#### [About this exercise]
From first line to last, write out the data precisely as shown.

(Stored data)
_ _ _
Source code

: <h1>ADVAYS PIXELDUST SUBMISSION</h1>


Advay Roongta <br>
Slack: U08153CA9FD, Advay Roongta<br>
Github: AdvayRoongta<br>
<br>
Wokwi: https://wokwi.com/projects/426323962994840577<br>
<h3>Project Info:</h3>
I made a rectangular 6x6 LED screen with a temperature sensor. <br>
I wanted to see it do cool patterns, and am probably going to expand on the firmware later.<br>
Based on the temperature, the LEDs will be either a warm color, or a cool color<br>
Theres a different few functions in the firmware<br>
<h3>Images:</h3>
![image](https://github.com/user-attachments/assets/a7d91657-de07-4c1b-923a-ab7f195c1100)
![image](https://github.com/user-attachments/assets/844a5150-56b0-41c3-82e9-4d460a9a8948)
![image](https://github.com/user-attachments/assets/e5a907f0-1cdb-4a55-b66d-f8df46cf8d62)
_ _ _
#### [Completed task]
Source code

: <h1>ADVAYS PIXELDUST SUBMISSION</h1>


Advay Roongta <br>
Slack: U08153CA9FD, Advay Roongta<br>
Github: AdvayRoongta<br>
<br>
Wokwi: https://wokwi.com/projects/426323962994840577<br>
<h3>Project Info:</h3>
I made a rectangular 6x6 LED screen with a temperature sensor. <br>
I wanted to see it do cool patterns, and am probably going to expand on the firmware later.<br>
Based on the temperature, the LEDs will be either a warm color, or a cool color<br>
Theres a different few functions in the firmware<br>
<h3>Images:</h3>
![image](https://github.com/user-attachments/assets/a7d91657-de07-4c1b-923a-ab7f195c1100)
![image](https://github.com/user-attachments/assets/844a5150-56b0-41c3-82e9-4d460a9a8948)
![image](https://github.com/user-attachments/assets/e5a907f0-1cdb-4a55-b66d-f8df46cf8d62)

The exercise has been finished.